Tal mecanismo de protección, de acuerdo con el referido precepto, es de carácter residual y subsidiario porque sólo procede cuando el afectado no disponga de otro medio judicial de salvaguarda, salvo que se utilice como mecanismo transitorio para evitar un perjuicio irremediable. 2. Descendiendo al caso que ahora suscita la atención de la Sala, se tiene que los accionantes consideran que la vulneración de sus derechos fundamentales se originó por la negativa de las entidades accionadas a registrar el traspaso de una retroexcavadora, solicitado en el mes de agosto de 2010.
Al revisar los anexos que reposan en el expediente, se encuentra que la solicitud de traspaso de la retroexcavadora se presentó ante la Secretaría de Tránsito y Transporte del municipio de Marinilla, el 25 de noviembre de 2010 (fl. 40) – no en agosto como se afirmó en la solicitud de amparo –. Además, se observa a folio 9, que el 30 de noviembre del mismo año 2010, vía correo electrónico, el señor Jorge Mario Avendaño, le pidió al Ministerio de Transporte explicar las razones por las cuales para “la maquinaria amarilla, y las cuatrimotos el runt exige el certificado técnico-mecánico y si no se da la dirección con la cual se sac[ó] el runt, el sistema no deja dar el traspaso”, la cual fue remitida a la Concesión Runt S.A., quien contestó que “en lo que corresponde con maquinaria agrícola maquinaria amarilla[,] entre otros[,] aun el Runt no los est[á] manejando ya que no ha pasado a la segunda fase y aun no se ha determinado desde que fecha empezaremos a manejarlas…”(fl.8); el 16 de diciembre de 2010, el señor Avendaño pide, nuevamente por correo electrónico, que se resuelva su problema para lograr el traspaso de la retroexcavadora, petición que el Ministerio de Transporte remitió a la Secretaría de Tránsito y Transporte de Marinilla; una solicitud similar aparece a folio 16, sin fecha, con una respuesta idéntica de parte de la Concesión Runt S.A., a folio 17.

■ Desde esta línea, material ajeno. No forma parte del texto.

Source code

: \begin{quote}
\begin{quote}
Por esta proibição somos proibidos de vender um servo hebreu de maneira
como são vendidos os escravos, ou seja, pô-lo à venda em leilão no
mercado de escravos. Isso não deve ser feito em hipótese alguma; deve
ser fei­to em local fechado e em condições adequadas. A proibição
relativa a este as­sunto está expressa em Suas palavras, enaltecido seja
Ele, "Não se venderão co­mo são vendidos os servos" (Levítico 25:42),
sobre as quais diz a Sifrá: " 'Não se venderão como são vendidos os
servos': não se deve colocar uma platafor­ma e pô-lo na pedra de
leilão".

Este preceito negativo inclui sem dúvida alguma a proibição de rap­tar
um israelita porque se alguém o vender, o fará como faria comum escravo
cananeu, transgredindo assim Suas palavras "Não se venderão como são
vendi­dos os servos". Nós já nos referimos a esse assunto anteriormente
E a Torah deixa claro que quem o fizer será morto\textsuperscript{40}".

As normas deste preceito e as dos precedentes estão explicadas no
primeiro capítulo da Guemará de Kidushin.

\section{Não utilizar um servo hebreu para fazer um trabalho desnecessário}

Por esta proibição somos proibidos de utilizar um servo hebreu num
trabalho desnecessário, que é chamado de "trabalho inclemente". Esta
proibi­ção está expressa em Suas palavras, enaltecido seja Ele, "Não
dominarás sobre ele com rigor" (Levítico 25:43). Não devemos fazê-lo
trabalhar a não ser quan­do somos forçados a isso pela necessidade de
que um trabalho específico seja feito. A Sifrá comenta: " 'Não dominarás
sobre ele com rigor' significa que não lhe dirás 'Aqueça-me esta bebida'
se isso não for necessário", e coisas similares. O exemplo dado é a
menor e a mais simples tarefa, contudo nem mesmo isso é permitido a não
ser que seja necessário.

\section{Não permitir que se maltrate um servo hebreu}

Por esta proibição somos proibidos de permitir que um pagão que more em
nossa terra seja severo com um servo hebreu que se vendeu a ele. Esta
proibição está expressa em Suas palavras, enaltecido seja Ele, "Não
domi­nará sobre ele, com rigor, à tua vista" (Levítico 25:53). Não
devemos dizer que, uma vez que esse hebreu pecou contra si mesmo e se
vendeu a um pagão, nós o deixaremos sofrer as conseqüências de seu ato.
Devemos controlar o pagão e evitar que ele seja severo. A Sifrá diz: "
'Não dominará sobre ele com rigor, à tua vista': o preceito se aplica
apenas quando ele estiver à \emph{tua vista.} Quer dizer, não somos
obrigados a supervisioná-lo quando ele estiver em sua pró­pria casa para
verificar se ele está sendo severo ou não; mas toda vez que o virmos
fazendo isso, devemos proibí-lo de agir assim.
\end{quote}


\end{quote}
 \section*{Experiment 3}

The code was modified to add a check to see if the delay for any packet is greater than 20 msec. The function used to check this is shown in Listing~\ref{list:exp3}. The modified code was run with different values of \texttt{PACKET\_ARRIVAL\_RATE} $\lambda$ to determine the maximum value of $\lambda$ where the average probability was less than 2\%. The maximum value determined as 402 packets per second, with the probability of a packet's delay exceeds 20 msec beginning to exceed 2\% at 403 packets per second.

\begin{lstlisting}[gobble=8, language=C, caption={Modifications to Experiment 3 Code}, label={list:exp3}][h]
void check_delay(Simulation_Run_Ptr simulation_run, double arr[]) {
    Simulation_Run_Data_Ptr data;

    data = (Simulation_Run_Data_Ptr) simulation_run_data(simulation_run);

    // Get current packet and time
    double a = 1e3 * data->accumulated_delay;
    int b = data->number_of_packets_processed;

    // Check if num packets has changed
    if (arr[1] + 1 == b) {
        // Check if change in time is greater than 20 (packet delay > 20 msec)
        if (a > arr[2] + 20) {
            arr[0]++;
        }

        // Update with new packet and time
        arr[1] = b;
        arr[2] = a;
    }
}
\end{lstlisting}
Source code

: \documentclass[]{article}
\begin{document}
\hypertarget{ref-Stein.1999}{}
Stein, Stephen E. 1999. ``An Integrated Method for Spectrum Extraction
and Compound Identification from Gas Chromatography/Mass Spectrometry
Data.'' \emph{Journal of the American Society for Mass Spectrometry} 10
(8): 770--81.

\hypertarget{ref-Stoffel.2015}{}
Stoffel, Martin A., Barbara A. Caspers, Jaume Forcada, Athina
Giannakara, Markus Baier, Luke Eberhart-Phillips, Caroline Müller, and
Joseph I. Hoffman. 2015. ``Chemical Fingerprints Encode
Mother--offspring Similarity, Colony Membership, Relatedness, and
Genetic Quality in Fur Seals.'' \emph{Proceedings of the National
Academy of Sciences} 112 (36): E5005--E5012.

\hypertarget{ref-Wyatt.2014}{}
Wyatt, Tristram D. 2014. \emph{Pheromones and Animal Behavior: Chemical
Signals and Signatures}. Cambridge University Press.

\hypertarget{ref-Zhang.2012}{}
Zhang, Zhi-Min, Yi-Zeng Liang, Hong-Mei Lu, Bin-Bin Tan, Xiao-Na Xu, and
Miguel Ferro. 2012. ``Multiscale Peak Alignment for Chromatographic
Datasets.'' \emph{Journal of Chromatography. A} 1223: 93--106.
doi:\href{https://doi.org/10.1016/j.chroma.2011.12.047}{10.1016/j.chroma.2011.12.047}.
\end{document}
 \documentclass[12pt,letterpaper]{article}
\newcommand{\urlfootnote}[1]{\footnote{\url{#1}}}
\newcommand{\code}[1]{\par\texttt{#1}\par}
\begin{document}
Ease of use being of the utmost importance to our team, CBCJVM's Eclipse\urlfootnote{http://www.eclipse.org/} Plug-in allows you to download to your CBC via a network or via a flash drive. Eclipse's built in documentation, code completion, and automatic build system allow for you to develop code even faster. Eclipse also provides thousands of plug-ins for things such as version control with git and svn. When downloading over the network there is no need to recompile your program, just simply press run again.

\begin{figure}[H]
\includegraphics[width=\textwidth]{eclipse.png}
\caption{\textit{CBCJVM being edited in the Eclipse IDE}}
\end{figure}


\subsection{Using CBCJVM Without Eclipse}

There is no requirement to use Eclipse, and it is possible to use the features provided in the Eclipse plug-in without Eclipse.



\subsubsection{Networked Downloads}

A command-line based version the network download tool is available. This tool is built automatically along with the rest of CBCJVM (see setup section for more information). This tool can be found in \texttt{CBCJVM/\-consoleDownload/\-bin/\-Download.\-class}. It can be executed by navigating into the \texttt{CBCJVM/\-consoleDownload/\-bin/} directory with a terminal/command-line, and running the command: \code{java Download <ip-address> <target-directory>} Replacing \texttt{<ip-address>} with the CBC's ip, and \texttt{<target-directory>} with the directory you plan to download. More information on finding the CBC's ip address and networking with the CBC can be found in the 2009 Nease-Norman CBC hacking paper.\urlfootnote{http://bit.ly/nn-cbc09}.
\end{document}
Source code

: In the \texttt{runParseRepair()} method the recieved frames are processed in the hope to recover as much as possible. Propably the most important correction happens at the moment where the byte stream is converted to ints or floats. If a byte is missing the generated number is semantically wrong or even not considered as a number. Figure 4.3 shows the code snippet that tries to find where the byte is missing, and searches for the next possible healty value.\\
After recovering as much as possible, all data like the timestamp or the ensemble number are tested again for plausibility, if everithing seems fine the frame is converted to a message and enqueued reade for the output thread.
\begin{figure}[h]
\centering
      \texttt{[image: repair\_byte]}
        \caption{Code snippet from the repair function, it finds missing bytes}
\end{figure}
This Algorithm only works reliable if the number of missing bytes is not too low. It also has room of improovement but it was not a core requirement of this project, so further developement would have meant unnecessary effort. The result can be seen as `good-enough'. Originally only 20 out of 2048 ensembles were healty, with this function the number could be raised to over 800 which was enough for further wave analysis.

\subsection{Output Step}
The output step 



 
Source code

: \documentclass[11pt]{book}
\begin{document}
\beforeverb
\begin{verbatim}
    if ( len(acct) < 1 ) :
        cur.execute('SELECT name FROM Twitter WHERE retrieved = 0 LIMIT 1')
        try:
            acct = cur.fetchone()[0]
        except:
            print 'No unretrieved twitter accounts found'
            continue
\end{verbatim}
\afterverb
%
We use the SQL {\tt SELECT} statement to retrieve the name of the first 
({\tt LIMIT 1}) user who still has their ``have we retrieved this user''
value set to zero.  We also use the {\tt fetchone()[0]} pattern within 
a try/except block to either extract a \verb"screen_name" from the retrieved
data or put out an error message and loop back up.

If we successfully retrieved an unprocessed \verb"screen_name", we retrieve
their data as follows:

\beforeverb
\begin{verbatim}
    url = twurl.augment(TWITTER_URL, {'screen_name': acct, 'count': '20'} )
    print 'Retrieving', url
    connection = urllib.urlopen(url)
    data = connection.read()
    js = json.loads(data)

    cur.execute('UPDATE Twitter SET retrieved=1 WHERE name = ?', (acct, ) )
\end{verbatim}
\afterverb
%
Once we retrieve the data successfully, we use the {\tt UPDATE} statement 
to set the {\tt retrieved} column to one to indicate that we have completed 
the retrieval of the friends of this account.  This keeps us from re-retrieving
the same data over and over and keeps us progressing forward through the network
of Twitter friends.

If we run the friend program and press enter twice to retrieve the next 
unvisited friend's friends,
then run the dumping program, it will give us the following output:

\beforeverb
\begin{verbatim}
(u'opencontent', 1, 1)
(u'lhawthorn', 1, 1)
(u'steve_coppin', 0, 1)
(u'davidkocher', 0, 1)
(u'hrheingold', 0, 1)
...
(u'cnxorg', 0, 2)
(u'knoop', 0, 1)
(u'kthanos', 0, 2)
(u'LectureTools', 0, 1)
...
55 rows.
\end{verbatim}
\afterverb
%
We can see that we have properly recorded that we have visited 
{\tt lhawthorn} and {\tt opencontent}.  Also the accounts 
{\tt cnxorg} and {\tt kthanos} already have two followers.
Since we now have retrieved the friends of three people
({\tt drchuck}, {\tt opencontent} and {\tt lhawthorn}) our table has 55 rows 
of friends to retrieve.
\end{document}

Por otra parte, se advierte que el 21 de junio de 2011, el Ministerio de Transporte le envió al señor John Jairo Quintero Cortés, la respuesta a la consulta presentada ante la Dirección Territorial Antioquia bajo el No. 2011305003941-2 (fl.10). Finalmente, en la hoja de “Consulta Automotor” (fls. 13 y 14) se puede ver cómo sobre la retroexcavadora se han formulado un total de cinco solicitudes, desde el 30 de noviembre de 2010 hasta el 14 de marzo de 2011, siendo todas ellas rechazadas.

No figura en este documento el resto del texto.